It is here... It is a really strange feeling. I think that the day that you kiss your soldier goodbye to go off to war is a pretty unexplainable feeling.
It's like you chose to get on the scary roller coaster at Six Flags, and you get strapped in while shaking in your boots-- heading up that big hill and knowing what is coming is terrifying but it's too late to get off. Then you are sitting at the very top before they let you drop and you want off but you know you can't. And then they drop you, and your lose your stomach and you have no control over the situation.
It's like watching the weather and seeing that a horrible storm is coming your way, looking out your window and seeing those black clouds rolling near. You try and do everything you can to prepare for it- close all your windows, get the candles and matches out incase you lose power. But you can't do anything to stop it, nothing to stop the nerves, no way to truly prepare yourself. And you sit in the storm, scared and alone but just rely on your little ounce of faith that's left for the storm to pass and not leave too much damage.
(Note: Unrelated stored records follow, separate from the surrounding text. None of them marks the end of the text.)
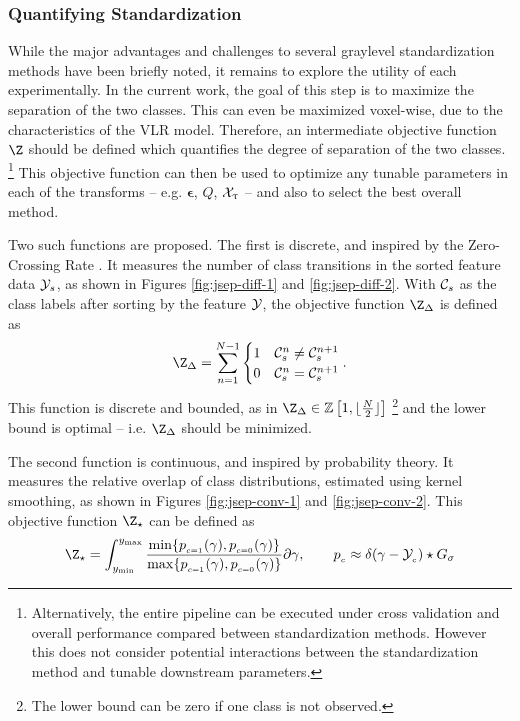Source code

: \subsubsection{Quantifying Standardization}
While the major advantages and challenges to several graylevel standardization methods have been briefly noted, it remains to explore the utility of each experimentally.
In the current work, the goal of this step is to maximize the separation of the two classes.
This can even be maximized voxel-wise, due to the characteristics of the VLR model.
Therefore, an intermediate objective function $\Z$ should be defined which quantifies the degree of separation of the two classes.%
\footnote{Alternatively, the entire pipeline can be executed under cross validation and overall performance compared between standardization methods.
However this does not consider potential interactions between the standardization method and tunable downstream parameters.}
This objective function can then be used to optimize any tunable parameters in each of the transforms -- e.g. $\bm{\epsilon}$, $Q$, $\mathcal{X}_{\uptau}$ --
and also to select the best overall method.
\par
Two such functions are proposed.
The first is discrete, and inspired by the Zero-Crossing Rate \cite{Kedem1986}.
It measures the number of class transitions in the sorted feature data $\mathcal{Y}_s$, as shown in Figures \ref{fig:jsep-diff-1} and \ref{fig:jsep-diff-2}.
With $\mathcal{C}_s$ as the class labels after sorting by the feature $\mathcal{Y}$, the objective function $\Z_{\Delta}$ is defined as
\begin{equation}
\Z_{\Delta} = \sum_{n=1}^{N-1}\begin{cases}
1&\C_s^{n} \ne \C_s^{n+1}\\
0&\C_s^{n}  =  \C_s^{n+1}
\end{cases}.
\end{equation}
This function is discrete and bounded, as in $\Z_{\Delta}\in\mathbb{Z}\left[1,\lfloor\frac{N}{2}\rfloor\right]$%
\footnote{The lower bound can be zero if one class is not observed.}
and the lower bound is optimal -- i.e. $\Z_{\Delta}$ should be minimized.
\par
The second function is continuous, and inspired by probability theory.
It measures the relative overlap of class distributions, estimated using kernel smoothing, as shown in Figures \ref{fig:jsep-conv-1} and \ref{fig:jsep-conv-2}.
This objective function $\Z_{\star}$ can be defined as
\begin{equation}
\Z_{\star} = \int_{y_{\min}}^{y_{\max}}\frac%
{\min\{p_{{}_{c=1}}(\gamma), p_{{}_{c=0}}(\gamma)\}}%
{\max\{p_{{}_{c=1}}(\gamma), p_{{}_{c=0}}(\gamma)\}}\d\gamma,
\qquad p_{{}_{c}} \approx \delta(\gamma-\Y_{{}_{c}}) \star G_{\sigma}
\end{equation}
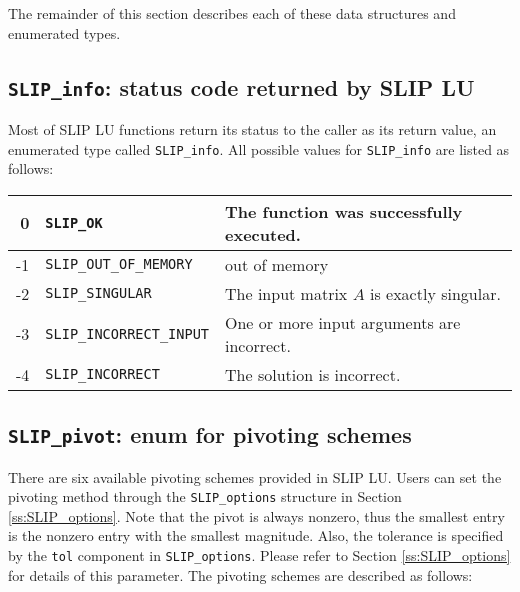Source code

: \documentclass[12pt]{article}
\theoremstyle{definition}
\begin{document}
The remainder of this section describes each of these data structures and
enumerated types.

\cprotect\subsection{\verb|SLIP_info|: status code returned by SLIP LU}
\label{ss:SLIP_info}

Most of SLIP LU functions return its status to the caller as its return value,
an enumerated type called \verb|SLIP_info|. All possible values for
\verb|SLIP_info| are listed as follows:

\begin{center}
\begin{tabular}{rll}
\hline
    0& \verb|SLIP_OK|& The function was successfully executed.\\
\hline
    -1& \verb|SLIP_OUT_OF_MEMORY|& out of memory\\
\hline
    -2& \verb|SLIP_SINGULAR|& The input matrix $A$ is exactly singular.\\
\hline
    -3& \verb|SLIP_INCORRECT_INPUT|& One or more input arguments are incorrect.\\
\hline
    -4& \verb|SLIP_INCORRECT|& The solution is incorrect.\\
\hline
\end{tabular}
\end{center}

\cprotect\subsection{\verb|SLIP_pivot|: enum for pivoting schemes}
\label{ss:SLIP_pivot}

There are six available pivoting schemes provided in SLIP LU.  Users can set
the pivoting method through the \verb|SLIP_options| structure in Section
\ref{ss:SLIP_options}. Note that the pivot is always nonzero, thus the smallest
entry is the nonzero entry with the smallest magnitude.  Also, the tolerance is
specified by the \verb|tol| component in \verb|SLIP_options|.  Please refer to
Section \ref{ss:SLIP_options} for details of this parameter. The pivoting
schemes are described as follows:
\end{document}
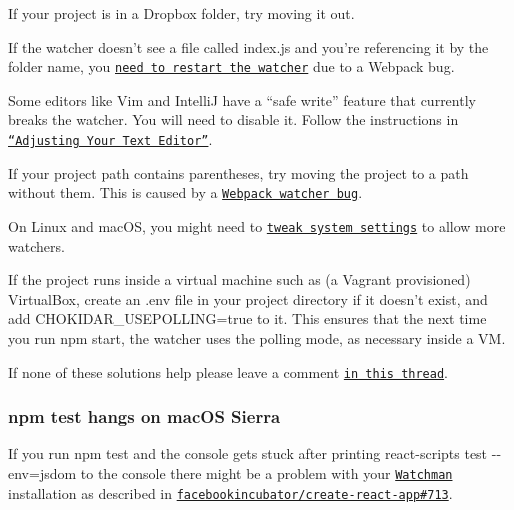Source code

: \begin{DoxyItemize}
\item If your project is in a Dropbox folder, try moving it out.
\item If the watcher doesn’t see a file called {\ttfamily index.\+js} and you’re referencing it by the folder name, you \href{https://github.com/facebookincubator/create-react-app/issues/1164}{\tt need to restart the watcher} due to a Webpack bug.
\item Some editors like Vim and IntelliJ have a “safe write” feature that currently breaks the watcher. You will need to disable it. Follow the instructions in \href{https://webpack.js.org/guides/development/#adjusting-your-text-editor}{\tt “\+Adjusting Your Text Editor”}.
\item If your project path contains parentheses, try moving the project to a path without them. This is caused by a \href{https://github.com/webpack/watchpack/issues/42}{\tt Webpack watcher bug}.
\item On Linux and mac\+OS, you might need to \href{https://webpack.github.io/docs/troubleshooting.html#not-enough-watchers}{\tt tweak system settings} to allow more watchers.
\item If the project runs inside a virtual machine such as (a Vagrant provisioned) Virtual\+Box, create an {\ttfamily .env} file in your project directory if it doesn’t exist, and add {\ttfamily C\+H\+O\+K\+I\+D\+A\+R\+\_\+\+U\+S\+E\+P\+O\+L\+L\+I\+NG=true} to it. This ensures that the next time you run {\ttfamily npm start}, the watcher uses the polling mode, as necessary inside a VM.
\end{DoxyItemize}

If none of these solutions help please leave a comment \href{https://github.com/facebookincubator/create-react-app/issues/659}{\tt in this thread}.

\subsubsection*{{\ttfamily npm test} hangs on mac\+OS Sierra}

If you run {\ttfamily npm test} and the console gets stuck after printing {\ttfamily react-\/scripts test -\/-\/env=jsdom} to the console there might be a problem with your \href{https://facebook.github.io/watchman/}{\tt Watchman} installation as described in \href{https://github.com/facebookincubator/create-react-app/issues/713}{\tt facebookincubator/create-\/react-\/app\#713}.

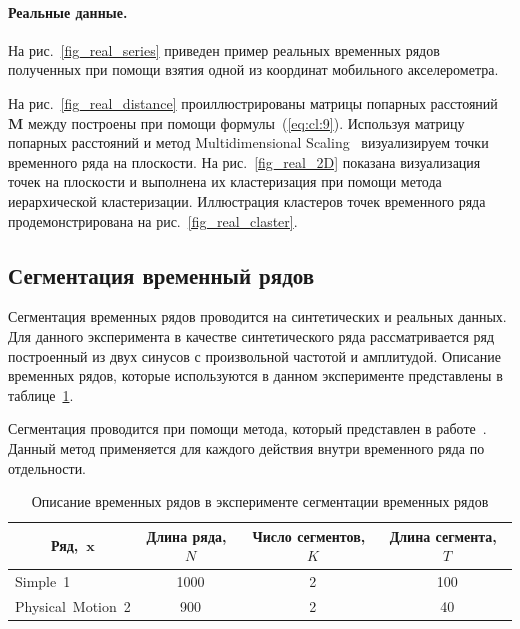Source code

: \documentclass[12pt, twoside]{article}
\numberwithin{equation}{section}
\begin{document}
\paragraph{Реальные данные.}

На рис.~\ref{fig_real_series} приведен пример реальных временных рядов полученных при помощи взятия одной из координат мобильного акселерометра. 



На рис.~\ref{fig_real_distance} проиллюстрированы матрицы попарных расстояний~$\textbf{M}$ между построены при помощи формулы~(\ref{eq:cl:9}). Используя матрицу попарных расстояний и метод Multidimensional Scaling~\cite{Borg2005} визуализируем точки временного ряда на плоскости. На рис.~\ref{fig_real_2D} показана визуализация точек на плоскости и выполнена их кластеризация при помощи метода иерархической кластеризации. Иллюстрация кластеров точек временного ряда продемонстрирована на рис.~\ref{fig_real_claster}.

\subsection{Сегментация временный рядов}
Сегментация временных рядов проводится на синтетических и реальных данных. Для данного эксперимента в качестве синтетического ряда рассматривается ряд построенный из двух синусов с произвольной частотой и амплитудой. Описание временных рядов, которые используются в данном эксперименте представлены в таблице~\ref{table:3}.

Сегментация проводится при помощи метода, который представлен в работе~\cite{motrenko2015}. Данный метод применяется для каждого действия внутри временного ряда по отдельности.


\begin{table}[h!t]
\begin{center}
\caption{Описание временных рядов в эксперименте сегментации временных рядов}
\label{table:3}
\begin{tabular}{|c|c|c|c|}
\hline
	Ряд,~$\textbf{x}$ &Длина ряда,~$N$& Число сегментов,~$K$&Длина сегмента,~$T$\\
	\hline
	\multicolumn{1}{|l|}{Simple~1}
	& 1000& 2& 100\\
	\hline
	\multicolumn{1}{|l|}{Physical~Motion~2}
	& 900& 2& 40\\
\hline

\end{tabular}
\end{center}
\end{table}
\end{document}
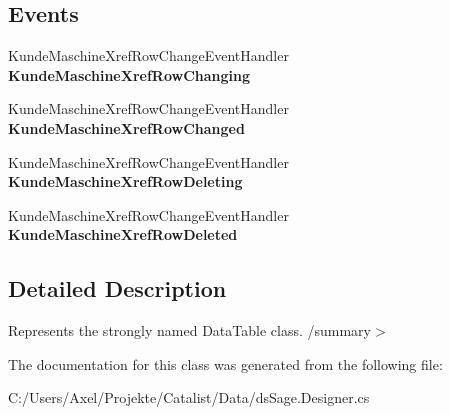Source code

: \subsection*{Events}
\begin{DoxyCompactItemize}
\item 
Kunde\+Maschine\+Xref\+Row\+Change\+Event\+Handler {\bfseries Kunde\+Maschine\+Xref\+Row\+Changing}\hypertarget{class_products_1_1_data_1_1ds_sage_1_1_kunde_maschine_xref_data_table_a5c54b6095444f1f2ac2ead7d9d4fce55}{}\label{class_products_1_1_data_1_1ds_sage_1_1_kunde_maschine_xref_data_table_a5c54b6095444f1f2ac2ead7d9d4fce55}

\item 
Kunde\+Maschine\+Xref\+Row\+Change\+Event\+Handler {\bfseries Kunde\+Maschine\+Xref\+Row\+Changed}\hypertarget{class_products_1_1_data_1_1ds_sage_1_1_kunde_maschine_xref_data_table_ab1f867c3e4f992cff4747387a4d4bbcb}{}\label{class_products_1_1_data_1_1ds_sage_1_1_kunde_maschine_xref_data_table_ab1f867c3e4f992cff4747387a4d4bbcb}

\item 
Kunde\+Maschine\+Xref\+Row\+Change\+Event\+Handler {\bfseries Kunde\+Maschine\+Xref\+Row\+Deleting}\hypertarget{class_products_1_1_data_1_1ds_sage_1_1_kunde_maschine_xref_data_table_a8f327aa350aab339c215a68e60056e63}{}\label{class_products_1_1_data_1_1ds_sage_1_1_kunde_maschine_xref_data_table_a8f327aa350aab339c215a68e60056e63}

\item 
Kunde\+Maschine\+Xref\+Row\+Change\+Event\+Handler {\bfseries Kunde\+Maschine\+Xref\+Row\+Deleted}\hypertarget{class_products_1_1_data_1_1ds_sage_1_1_kunde_maschine_xref_data_table_a87b72ebb37c98403de7e5098b930a564}{}\label{class_products_1_1_data_1_1ds_sage_1_1_kunde_maschine_xref_data_table_a87b72ebb37c98403de7e5098b930a564}

\end{DoxyCompactItemize}


\subsection{Detailed Description}
Represents the strongly named Data\+Table class. /summary$>$ 

The documentation for this class was generated from the following file\+:\begin{DoxyCompactItemize}
\item 
C\+:/\+Users/\+Axel/\+Projekte/\+Catalist/\+Data/ds\+Sage.\+Designer.\+cs\end{DoxyCompactItemize}
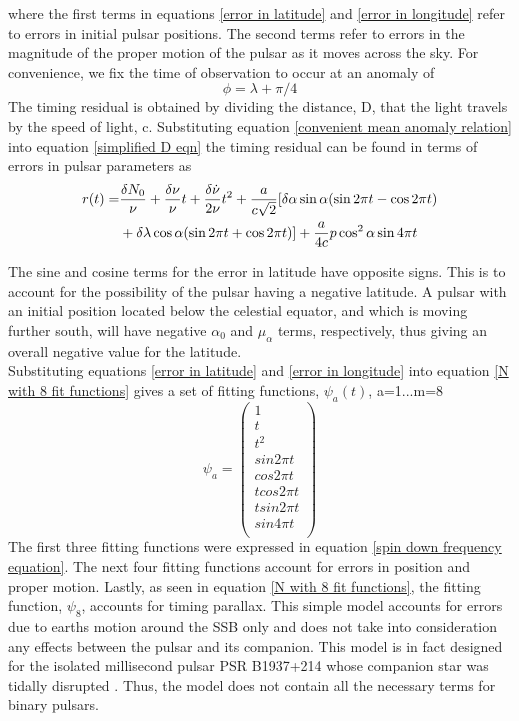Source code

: \documentclass[12pt]{article}
\begin{document}
	where the first terms in equations \ref{error in latitude} and \ref{error in longitude} refer to errors in initial pulsar positions. The second terms refer to errors in the magnitude of the proper motion of the pulsar as it moves across the sky. For convenience, we fix the time of observation to occur at an anomaly of 
	\begin{equation}\label{convenient mean anomaly relation}
	\phi=\lambda +\pi/4
	\end{equation}
	The timing residual is obtained by dividing the distance, D, that the light travels by the speed of light, c. Substituting equation \ref{convenient mean anomaly relation} into equation \ref{simplified D eqn} the timing residual can be found in terms of errors in pulsar parameters as
	\begin{equation}{\label{N with 8 fit functions}}
	\begin{aligned}
	r(t)=&\frac{\delta N_{0}}{\nu}+\frac{\delta \nu}{\nu}t+\frac{\delta \dot\nu }{2 \nu}t^2+\frac{a}{c \sqrt{2}}[\delta\alpha \sin{\alpha}(\sin{2 \pi t}-\cos{2 \pi t})\\
	&+\delta\lambda \cos{\alpha}(\sin{2 \pi t}+\cos{2 \pi t})] +\frac{a}{4c}p\cos^{2}\alpha \sin{4 \pi t}
	\end{aligned}
	\end{equation}
	
	The sine and cosine terms for the error in latitude have opposite signs. This is to account for the possibility of the pulsar having a negative latitude. A pulsar with an initial position located below the celestial equator, and which is moving further south, will have negative $\alpha_{0}$ and $\mu_{\alpha}$ terms, respectively, thus giving an overall negative value for the latitude.\\
	Substituting equations \ref{error in latitude} and \ref{error in longitude} into equation \ref{N with 8 fit functions} gives a set of fitting functions, $\psi_a(t)$, a=1...m=8 \cite{blandford1976arrival} 
	$$
	\psi_a=
	\begin{pmatrix}
	1\\
	t\\
	t^2\\
	sin2 \pi t\\
	cos2 \pi t\\
	t cos2 \pi t\\
	t sin2 \pi t\\
	sin4 \pi t\\
	\end{pmatrix}
	$$
	The first three fitting functions were expressed in equation \ref{spin down frequency equation}. The next four fitting functions account for errors in position and proper motion. Lastly, as seen in equation \ref{N with 8 fit functions}, the fitting function, $\psi_{8}$, accounts for timing parallax. 
	This simple model accounts for  errors due to earths motion around the SSB only and does not take into consideration any effects between the pulsar and its companion. This model is in fact designed for the isolated millisecond pulsar PSR B1937+214 whose companion star was tidally disrupted \cite{kochhar1984model}. Thus, the model does not contain all the necessary terms for binary pulsars.\\
	
\end{document}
We said goodbye in a most un-intimate setting- about 100 or so soldiers and their families all crowded in a very hot gym. We had a little spot on the gym floor to sit. Cayden kept himself busy with trains and bubbles. I avoided eye contact with all human specie so that I wouldn't lose it, yet again. We had two hours to hang out before you had to say "see ya" and watch them get on the buses. You can bet that I didn't stay to watch him drive away. No way my heart could handle that. Let me tell you the feeling when you let go of your best friends hand not knowing exactly when you will get to hold it again.
It was dark and quiet and hot when we got home, luckily C went straight to bed after a quick shower which left me all alone with my thoughts. I set the alarm on the house, played on the computer for a minute, took the laundry out of the washer that was pretty much already dry, and got in bed. I don't know why it was so hard to fall asleep. I was exhausted. Maybe it was the huge elephant in the room pointing at the empty side of the bed where my husband should be laying. Maybe it was knowing that my husband was a mere 11 miles away for another 5 hours and I couldn't be with him. Maybe it was too quiet.
I will be angry. I will be sad. I will be confident. I will be proud. I will be tired. I will be terrified. I know all the emotions are just churning in my tummy. I know nothing will be quite right until he is back. I will rely on a whole lot of prayer. And coffee. God, please make me strong.